━━━ Data records

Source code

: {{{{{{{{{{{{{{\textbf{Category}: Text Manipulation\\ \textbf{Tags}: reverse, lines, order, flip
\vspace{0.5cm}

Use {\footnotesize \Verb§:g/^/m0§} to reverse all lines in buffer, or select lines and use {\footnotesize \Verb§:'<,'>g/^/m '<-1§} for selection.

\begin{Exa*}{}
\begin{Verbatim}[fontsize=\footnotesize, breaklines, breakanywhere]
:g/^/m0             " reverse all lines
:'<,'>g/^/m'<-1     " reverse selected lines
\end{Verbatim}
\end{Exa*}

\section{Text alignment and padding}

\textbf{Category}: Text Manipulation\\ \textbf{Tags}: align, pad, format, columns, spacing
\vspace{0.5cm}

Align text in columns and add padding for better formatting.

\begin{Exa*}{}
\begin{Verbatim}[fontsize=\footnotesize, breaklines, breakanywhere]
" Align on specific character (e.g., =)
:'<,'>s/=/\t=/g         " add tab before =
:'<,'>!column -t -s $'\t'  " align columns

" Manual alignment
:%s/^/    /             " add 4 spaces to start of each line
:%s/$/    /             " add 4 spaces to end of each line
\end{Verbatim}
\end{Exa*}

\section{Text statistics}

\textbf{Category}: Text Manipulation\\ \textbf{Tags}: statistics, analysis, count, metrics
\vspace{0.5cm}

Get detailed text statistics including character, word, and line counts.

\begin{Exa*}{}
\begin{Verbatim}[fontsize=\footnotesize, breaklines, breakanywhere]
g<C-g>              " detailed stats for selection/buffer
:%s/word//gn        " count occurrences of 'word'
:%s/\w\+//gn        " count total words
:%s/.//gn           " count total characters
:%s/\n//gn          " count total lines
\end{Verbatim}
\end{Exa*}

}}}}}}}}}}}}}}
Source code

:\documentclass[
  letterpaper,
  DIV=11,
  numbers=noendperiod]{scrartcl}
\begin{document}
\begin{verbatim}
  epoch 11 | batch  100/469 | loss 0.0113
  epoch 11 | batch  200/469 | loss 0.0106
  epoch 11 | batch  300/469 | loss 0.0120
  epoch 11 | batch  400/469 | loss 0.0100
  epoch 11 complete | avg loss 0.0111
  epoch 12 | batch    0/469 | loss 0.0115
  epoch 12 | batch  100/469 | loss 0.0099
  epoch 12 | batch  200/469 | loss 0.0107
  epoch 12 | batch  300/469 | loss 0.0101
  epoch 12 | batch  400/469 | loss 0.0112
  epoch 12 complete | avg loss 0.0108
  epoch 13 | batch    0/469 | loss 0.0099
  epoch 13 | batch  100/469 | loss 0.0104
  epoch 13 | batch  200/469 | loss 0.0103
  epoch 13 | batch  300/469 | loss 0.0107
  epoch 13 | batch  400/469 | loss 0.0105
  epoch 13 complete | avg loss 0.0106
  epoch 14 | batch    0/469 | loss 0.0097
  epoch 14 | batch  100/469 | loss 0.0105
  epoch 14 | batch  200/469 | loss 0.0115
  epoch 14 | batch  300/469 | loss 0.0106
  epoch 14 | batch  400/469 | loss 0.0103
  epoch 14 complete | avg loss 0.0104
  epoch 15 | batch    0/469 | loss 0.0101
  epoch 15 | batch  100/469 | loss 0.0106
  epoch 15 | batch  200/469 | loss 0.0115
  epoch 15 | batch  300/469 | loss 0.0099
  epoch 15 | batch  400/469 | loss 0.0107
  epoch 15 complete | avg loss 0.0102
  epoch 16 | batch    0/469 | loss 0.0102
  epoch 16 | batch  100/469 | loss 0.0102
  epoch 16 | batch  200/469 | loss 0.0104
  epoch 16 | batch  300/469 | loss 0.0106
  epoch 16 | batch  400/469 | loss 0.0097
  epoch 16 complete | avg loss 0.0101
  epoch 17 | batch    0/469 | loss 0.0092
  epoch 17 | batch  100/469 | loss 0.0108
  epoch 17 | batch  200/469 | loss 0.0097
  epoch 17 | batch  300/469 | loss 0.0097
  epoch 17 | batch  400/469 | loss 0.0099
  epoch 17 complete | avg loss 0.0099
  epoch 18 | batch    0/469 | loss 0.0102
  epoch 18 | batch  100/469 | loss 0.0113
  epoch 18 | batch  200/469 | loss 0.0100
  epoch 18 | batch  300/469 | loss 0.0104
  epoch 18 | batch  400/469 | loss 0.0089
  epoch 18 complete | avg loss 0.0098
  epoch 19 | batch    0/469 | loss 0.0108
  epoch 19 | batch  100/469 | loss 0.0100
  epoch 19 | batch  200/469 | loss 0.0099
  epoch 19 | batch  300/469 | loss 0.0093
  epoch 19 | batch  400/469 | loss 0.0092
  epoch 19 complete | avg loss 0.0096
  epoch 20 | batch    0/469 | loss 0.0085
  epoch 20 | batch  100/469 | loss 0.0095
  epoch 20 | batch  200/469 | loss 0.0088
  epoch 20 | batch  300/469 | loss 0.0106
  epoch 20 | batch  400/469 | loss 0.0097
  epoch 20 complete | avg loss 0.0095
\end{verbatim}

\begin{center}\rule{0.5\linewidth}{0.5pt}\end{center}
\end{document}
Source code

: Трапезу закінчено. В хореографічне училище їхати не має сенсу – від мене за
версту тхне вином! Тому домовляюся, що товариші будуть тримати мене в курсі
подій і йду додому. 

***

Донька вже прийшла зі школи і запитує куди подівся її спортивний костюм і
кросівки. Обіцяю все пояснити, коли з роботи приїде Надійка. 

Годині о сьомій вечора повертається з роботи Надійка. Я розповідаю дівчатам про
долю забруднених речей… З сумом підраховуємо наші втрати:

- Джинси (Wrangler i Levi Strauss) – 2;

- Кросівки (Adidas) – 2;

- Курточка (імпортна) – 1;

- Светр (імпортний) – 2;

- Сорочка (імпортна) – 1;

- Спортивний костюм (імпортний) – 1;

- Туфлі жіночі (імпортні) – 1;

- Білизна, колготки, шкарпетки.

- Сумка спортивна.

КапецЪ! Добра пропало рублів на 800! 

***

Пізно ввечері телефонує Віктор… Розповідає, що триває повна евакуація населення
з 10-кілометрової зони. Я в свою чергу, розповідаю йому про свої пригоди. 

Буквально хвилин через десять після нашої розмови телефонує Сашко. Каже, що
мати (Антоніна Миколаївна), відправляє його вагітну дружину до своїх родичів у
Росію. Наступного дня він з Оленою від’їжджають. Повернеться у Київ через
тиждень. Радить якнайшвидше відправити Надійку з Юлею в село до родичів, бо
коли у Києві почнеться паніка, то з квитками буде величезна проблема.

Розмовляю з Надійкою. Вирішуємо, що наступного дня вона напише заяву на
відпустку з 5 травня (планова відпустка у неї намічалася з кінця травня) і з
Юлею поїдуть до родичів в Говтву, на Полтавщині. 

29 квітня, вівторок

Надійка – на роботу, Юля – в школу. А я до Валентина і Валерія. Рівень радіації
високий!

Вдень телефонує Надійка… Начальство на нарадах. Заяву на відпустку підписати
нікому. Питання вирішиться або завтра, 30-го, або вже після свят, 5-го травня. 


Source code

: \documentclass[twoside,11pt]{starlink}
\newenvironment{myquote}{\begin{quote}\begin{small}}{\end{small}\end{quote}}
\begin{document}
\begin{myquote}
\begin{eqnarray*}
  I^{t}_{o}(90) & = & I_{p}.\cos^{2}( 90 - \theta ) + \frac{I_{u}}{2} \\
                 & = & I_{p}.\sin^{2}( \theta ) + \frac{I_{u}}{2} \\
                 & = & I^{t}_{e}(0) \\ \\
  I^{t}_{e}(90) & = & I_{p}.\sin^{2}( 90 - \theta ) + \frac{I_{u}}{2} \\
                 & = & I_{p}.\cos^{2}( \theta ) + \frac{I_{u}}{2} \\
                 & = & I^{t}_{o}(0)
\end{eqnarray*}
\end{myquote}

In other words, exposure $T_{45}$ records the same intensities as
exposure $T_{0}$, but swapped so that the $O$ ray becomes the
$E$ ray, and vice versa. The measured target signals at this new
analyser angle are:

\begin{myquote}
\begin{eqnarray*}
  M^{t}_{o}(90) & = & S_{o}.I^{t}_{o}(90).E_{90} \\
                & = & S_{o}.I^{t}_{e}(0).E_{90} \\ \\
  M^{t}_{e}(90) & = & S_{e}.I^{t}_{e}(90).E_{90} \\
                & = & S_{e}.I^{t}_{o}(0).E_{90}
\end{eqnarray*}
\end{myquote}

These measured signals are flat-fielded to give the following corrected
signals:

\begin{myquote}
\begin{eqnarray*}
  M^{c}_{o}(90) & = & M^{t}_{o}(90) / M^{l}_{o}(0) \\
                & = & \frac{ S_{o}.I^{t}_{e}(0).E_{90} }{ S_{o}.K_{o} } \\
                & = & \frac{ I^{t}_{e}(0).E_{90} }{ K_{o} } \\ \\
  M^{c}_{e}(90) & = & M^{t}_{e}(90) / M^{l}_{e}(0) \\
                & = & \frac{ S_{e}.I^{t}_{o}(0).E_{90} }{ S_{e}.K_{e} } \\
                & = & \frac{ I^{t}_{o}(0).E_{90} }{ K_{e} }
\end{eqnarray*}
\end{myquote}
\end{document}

━━━━━━

> _Prompt_
From the records above, copy each line in which the string "родичів" occurs.

> _Response area_
мати (Антоніна Миколаївна), відправляє його вагітну дружину до своїх родичів у
тиждень. Радить якнайшвидше відправити Надійку з Юлею в село до родичів, бо
Юлею поїдуть до родичів в Говтву, на Полтавщині. 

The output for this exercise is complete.